Selon les statistiques recueillies par Gisha, après que Muhammad Morsi, le président de l’Egypte élu démocratiquement, ait été renversé à l’été 2013, le nombre de personnes autorisées à transiter par Rafah a dramatiquement baissé.
Pour la première moitié de 2013, une moyenne de 20 348 personnes a quitté Gaza par Rafah chaque mois. En 2014, la moyenne mensuelle a chuté à 3120 – une réduction de 85%.
L’ouverture de la frontière cette semaine a conduit certains observateurs à entrevoir un réchauffement des relatios entre Hamas, un mouvement nationaliste qui possède des racines historiques parmi les Frères Musulmans d’Egypte et al-Sisi, dont le gouvernement a ordonné une répression brutale contre ce parti depuis son arrivée au pouvoir.

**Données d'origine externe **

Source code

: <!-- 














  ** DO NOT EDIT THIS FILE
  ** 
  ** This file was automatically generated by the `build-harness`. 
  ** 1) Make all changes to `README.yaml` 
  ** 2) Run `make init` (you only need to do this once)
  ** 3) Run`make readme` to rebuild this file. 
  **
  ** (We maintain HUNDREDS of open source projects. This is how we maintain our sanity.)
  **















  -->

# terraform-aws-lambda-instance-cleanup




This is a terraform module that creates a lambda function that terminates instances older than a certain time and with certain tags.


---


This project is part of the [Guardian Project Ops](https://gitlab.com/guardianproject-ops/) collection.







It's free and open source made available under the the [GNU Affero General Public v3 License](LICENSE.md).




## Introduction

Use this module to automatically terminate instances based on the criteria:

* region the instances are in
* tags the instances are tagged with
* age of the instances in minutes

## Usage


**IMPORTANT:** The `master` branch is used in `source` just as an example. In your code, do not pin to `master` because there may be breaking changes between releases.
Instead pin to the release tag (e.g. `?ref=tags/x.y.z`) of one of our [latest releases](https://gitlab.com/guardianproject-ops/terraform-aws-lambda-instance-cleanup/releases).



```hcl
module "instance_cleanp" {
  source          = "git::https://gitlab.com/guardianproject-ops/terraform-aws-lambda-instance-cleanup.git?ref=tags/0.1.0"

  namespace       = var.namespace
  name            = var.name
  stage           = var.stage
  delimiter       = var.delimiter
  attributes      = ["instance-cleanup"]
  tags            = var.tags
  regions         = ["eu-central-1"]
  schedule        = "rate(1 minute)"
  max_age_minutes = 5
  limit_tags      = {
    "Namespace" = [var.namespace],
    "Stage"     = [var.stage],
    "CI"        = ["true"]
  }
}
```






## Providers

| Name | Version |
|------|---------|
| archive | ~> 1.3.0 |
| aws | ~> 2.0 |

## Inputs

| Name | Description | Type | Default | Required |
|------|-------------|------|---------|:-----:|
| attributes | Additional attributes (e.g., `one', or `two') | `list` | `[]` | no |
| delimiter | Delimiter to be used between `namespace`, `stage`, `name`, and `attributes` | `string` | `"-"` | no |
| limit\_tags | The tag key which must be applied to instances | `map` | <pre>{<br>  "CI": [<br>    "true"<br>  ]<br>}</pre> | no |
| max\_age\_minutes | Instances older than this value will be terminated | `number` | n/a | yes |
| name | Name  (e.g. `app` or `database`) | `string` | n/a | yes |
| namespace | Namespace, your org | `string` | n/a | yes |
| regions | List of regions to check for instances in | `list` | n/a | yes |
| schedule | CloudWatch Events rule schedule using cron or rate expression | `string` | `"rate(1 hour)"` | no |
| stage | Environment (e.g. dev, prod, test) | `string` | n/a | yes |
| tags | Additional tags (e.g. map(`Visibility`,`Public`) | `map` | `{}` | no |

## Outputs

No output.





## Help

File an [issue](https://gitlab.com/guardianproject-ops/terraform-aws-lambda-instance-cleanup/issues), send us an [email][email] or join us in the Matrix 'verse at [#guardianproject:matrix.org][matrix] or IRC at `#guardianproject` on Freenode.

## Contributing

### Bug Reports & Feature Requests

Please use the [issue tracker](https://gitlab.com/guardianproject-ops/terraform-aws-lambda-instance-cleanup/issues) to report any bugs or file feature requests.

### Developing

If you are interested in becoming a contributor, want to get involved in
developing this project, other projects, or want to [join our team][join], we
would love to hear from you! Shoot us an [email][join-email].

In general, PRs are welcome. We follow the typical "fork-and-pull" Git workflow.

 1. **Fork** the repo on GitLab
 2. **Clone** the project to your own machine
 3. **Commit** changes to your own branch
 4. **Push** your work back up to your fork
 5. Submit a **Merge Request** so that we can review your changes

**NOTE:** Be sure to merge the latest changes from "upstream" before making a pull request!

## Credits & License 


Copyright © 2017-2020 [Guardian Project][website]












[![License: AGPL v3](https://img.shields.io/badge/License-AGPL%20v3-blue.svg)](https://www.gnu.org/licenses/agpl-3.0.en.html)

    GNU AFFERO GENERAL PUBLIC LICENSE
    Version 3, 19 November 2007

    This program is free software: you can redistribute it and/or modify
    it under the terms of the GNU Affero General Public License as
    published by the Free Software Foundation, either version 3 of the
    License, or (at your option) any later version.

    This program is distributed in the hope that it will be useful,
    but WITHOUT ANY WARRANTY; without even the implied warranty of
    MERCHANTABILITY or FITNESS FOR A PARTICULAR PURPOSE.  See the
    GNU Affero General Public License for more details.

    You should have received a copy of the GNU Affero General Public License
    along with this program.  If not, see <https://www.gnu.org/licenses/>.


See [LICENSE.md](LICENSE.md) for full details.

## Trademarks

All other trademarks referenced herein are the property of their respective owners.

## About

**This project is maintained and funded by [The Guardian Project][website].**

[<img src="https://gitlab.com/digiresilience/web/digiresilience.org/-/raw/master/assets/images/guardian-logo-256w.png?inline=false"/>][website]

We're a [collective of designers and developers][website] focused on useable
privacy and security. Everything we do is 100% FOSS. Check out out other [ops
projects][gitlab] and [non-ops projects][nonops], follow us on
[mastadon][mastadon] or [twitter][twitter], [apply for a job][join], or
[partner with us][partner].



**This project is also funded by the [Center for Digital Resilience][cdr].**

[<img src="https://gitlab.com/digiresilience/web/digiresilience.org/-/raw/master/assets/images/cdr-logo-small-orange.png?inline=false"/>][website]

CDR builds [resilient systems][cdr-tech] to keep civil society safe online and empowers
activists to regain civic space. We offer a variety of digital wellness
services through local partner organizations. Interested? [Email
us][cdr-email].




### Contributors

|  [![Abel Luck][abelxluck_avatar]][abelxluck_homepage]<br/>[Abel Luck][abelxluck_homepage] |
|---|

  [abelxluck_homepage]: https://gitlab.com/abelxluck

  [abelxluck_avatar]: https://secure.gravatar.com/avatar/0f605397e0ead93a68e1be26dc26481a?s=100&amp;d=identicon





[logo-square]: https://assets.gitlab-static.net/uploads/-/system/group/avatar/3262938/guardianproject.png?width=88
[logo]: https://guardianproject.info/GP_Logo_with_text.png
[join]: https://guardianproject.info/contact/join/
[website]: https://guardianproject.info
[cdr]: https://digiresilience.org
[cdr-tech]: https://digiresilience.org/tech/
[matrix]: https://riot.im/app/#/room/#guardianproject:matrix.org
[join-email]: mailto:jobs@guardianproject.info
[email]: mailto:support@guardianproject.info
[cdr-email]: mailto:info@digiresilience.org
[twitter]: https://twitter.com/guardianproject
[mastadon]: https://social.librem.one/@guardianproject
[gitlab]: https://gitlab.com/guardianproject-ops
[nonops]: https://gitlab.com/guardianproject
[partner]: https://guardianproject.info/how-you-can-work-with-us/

Le poste de Rafah affiche les dommages qu’il a subi lors de la guerre de l’été dernier. Les chaises en plastique sont fissurées, le s panneaux du plafond sont percés de trous dont pendent des fils et des cordons. Les vendeurs de nourriture et de boissons fourmillent autour des gens qui attendent assis, stoïquement, des emballages de nourriture éparpillés autour de leurs pieds.
Les familles possédant de grandes valises remplies de façon optimiste, les citoyens égyptiens piégés à Gaza et les groupes d’hommes et de femmes qui s’ennuient attendent tous dans la chaleur que leur nom soit appelé.
Une annonce par haut-parleur dit que le prochain bus transportera ceux qui se sont « coordonnés avec l’Egypte ». La plupart des gens qui attendent restent assis.
Ahmed Ismail al-Hajouj traversait avec sa femme, Camila, qui avait attendu des mois pour une transplantation de rein. Il y a huit mois, les médecins affirmaient que l’opération était urgente.
Maintenant, elle gît sur le sol et apparaît dormir. Mais son mari explique qu’elle ne dort pas. Pour se préparer à sa journée de traversée, elle a arrêté de prendre ses médicaments parce qu’ils l’obligent à utiliser les toilettes toutes les cinq minutes. Et lorsque Camila arrête ses médicaments, elle tombe dans un état proche du coma.
« Les personnes qui se sont arrangées avec l’Egypte partent les premiers », dit Ismail, en colère. « Nous nous sommes coordonnés avec le ministère de la santé mais tout ce qu’ils nous ont donné est un morceau de papier ».
Charlotte Silver est une journaliste de San Francisco.